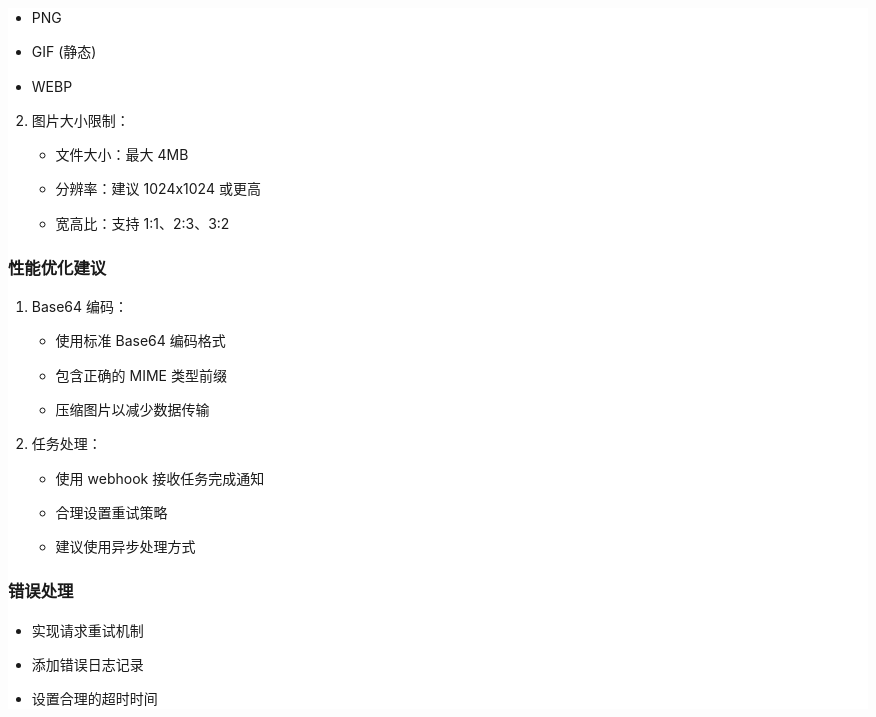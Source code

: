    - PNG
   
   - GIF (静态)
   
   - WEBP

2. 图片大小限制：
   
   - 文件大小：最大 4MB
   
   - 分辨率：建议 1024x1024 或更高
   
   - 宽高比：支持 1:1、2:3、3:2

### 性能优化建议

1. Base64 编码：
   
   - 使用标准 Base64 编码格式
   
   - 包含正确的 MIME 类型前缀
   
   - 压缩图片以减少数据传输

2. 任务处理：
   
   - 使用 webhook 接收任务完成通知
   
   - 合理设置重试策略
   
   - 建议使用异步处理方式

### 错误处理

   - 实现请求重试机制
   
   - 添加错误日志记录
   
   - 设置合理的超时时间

• **WHAT TO WORK ON**
Set out exactly the run of lines that begins at the line holding "- 文件大小：最大 4MB" and ends at the last line of the data.

• **RESULT FOR THIS EXERCISE**
   - 文件大小：最大 4MB
   
   - 分辨率：建议 1024x1024 或更高
   
   - 宽高比：支持 1:1、2:3、3:2

### 性能优化建议

1. Base64 编码：
   
   - 使用标准 Base64 编码格式
   
   - 包含正确的 MIME 类型前缀
   
   - 压缩图片以减少数据传输

2. 任务处理：
   
   - 使用 webhook 接收任务完成通知
   
   - 合理设置重试策略
   
   - 建议使用异步处理方式

### 错误处理

   - 实现请求重试机制
   
   - 添加错误日志记录
   
   - 设置合理的超时时间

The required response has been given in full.